Tuesday, September 26, 2006
Memories
My friend and I were talking about playing the piano last night. It's one of my biggest regrets...quitting the piano. I wanted to quit for so long, but my parents insisted that I take lessons until I turned 13. So happy when I quit...and so quickly regretted quitting.
But it reminded me of my great Aunt. This woman is quite spectacular. She's the youngest of 11 or 12 siblings. My grandmother was the 3rd eldest and her name was Maria Alida Nannetta Josephina. My great aunt just Ekaterina. It's as if they ran out of names or something. But they lived in Holland, in Amsterdam, during the second world war and my great aunt tells stories of how they survived on nothing but tulip bulbs and potato peels. She is a classically trained pianist and used to sing opera and learned tons of different languages travelling all over Europe singing opera: Dutch, English, French, German, Italian, Russian to name but a few. She immigrated with many of the family members to Canada, following the second world war, and became an opera teacher.
One of my fondest memories is from family gatherings, usually around Christmas. Her birthday is on boxing day and so there is always a party thrown for her. She's the only one left of that generation...the matriarch of that side of the family. And always at some time during the festivities she would quietly make her way over to the piano and start playing these elaborate concertos or sonatas...always from memory...Chopin, Schubert, Beethoven...she'd play forever. And I'd always follow her and sit cross-legged on the carpet to listen to her.
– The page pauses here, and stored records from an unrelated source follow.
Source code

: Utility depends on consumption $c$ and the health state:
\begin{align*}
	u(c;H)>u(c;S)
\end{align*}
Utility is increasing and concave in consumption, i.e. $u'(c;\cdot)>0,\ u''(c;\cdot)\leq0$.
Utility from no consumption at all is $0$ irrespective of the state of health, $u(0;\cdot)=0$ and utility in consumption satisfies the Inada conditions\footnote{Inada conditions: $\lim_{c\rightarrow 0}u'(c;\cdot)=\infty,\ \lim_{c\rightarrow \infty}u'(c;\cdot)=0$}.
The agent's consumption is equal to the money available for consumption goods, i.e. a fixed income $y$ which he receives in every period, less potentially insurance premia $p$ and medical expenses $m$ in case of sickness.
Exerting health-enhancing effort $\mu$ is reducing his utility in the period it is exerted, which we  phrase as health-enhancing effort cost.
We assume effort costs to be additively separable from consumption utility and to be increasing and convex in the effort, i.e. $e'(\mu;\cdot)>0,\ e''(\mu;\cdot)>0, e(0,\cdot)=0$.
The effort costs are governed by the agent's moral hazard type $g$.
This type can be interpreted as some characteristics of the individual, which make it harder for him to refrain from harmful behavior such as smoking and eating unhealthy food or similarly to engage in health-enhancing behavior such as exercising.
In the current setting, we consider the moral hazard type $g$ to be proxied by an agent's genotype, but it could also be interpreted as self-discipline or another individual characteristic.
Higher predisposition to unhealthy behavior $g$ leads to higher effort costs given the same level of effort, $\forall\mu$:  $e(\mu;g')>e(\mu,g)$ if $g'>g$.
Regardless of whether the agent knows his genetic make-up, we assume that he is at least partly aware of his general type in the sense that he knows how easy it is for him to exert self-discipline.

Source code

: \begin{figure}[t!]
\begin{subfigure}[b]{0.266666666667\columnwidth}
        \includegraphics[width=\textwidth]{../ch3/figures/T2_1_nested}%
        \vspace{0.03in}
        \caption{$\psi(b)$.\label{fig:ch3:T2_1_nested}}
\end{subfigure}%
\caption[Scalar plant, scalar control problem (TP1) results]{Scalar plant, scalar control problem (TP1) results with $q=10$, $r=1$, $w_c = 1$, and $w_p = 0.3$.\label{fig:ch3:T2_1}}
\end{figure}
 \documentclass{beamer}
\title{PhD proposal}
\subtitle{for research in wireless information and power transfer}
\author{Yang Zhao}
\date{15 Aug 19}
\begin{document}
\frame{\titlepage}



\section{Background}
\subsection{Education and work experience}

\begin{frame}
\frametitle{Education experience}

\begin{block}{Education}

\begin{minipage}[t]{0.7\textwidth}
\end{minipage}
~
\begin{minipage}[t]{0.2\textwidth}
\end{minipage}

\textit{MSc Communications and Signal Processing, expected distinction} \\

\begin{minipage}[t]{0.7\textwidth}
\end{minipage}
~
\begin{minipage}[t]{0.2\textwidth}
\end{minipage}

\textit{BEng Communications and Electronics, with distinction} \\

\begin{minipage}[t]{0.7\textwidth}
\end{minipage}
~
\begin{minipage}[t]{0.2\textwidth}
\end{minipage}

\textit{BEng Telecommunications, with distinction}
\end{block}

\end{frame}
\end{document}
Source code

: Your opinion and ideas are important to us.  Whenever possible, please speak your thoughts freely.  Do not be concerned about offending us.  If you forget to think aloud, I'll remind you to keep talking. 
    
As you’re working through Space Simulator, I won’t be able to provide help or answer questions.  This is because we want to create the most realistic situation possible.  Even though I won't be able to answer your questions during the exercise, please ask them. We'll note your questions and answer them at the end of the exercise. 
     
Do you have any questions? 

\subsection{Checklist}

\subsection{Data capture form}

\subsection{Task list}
She's the tiniest woman, my great aunt. Probably only about five feet tall, and weighs maybe a hundred pounds on a good day. But she has these hands...long elegant fingers...and they dance across the keys as she plays the scores in her mind. She used to wear this pair of rings on her right ring finger. Two silver rings each with a large silver ball that sort of sat to each side. The two fit together, overlapping. I'm not describing it very well. But I remember that the balls used to fall to the side, slipping under her finger as she would play...her hands flying across the keyboard....and they would clink against the keys. And I remember how she used to flip the rings back around with her thumb...never missing a beat...never missing a note.
She's in a home now but she still has her own little room, and we still go over to her and drink tea with her (always loose ...she has a beautiful silver tea strainer embellished with elaborate filligree). We always bring dutch cookies of some kind - ginger cookies or the little fingers filled with almond paste. And at some point she'll take her walker and take us out to one of the common rooms where they have a piano and she'll play for us. She doesn't have the same repetoire any more; she generally plays the same thing - a piece by Schubert. But she still plays beautifully.
Recently I noticed that she doesn't wear the silver rings with the balls any more and so I asked her about them. She doesn't remember them. Maybe they weren't that significant to her...I mean, truth be told, I probably wouldn't remember every piece of jewelry that I've ever owned. The funny thing is that I remember them...so clearly. The way they hit the keys, the flick of her thumb, the way they looked so large against her slender finger, the warmth and contentment I felt as I sat and listened and watched her play.
My grandparents have long been dead, but they used to have these brown cord jackets that they used to wear. My opa's coat used to smell of pipe tobacco; my oma's coat of butterscotch lifesavers. I remember that too. I remember lots of other things about them too...things they used to say or do, bad things like when my Opa was sick, or their funerals, or how upset my mother used to get when my Oma was deteriorating. But those were things that happened. I just think that it's interesting the memories we have attached to inanimate objects: a cord jacket, a silver ring. I just think that it's interesting how sometimes we can recognize the significance of something as it happens, and other times it sort of slips into our memories benignly, and develops meaning and significance unconsciously. And then we remember...so clearly...as if it were yesterday.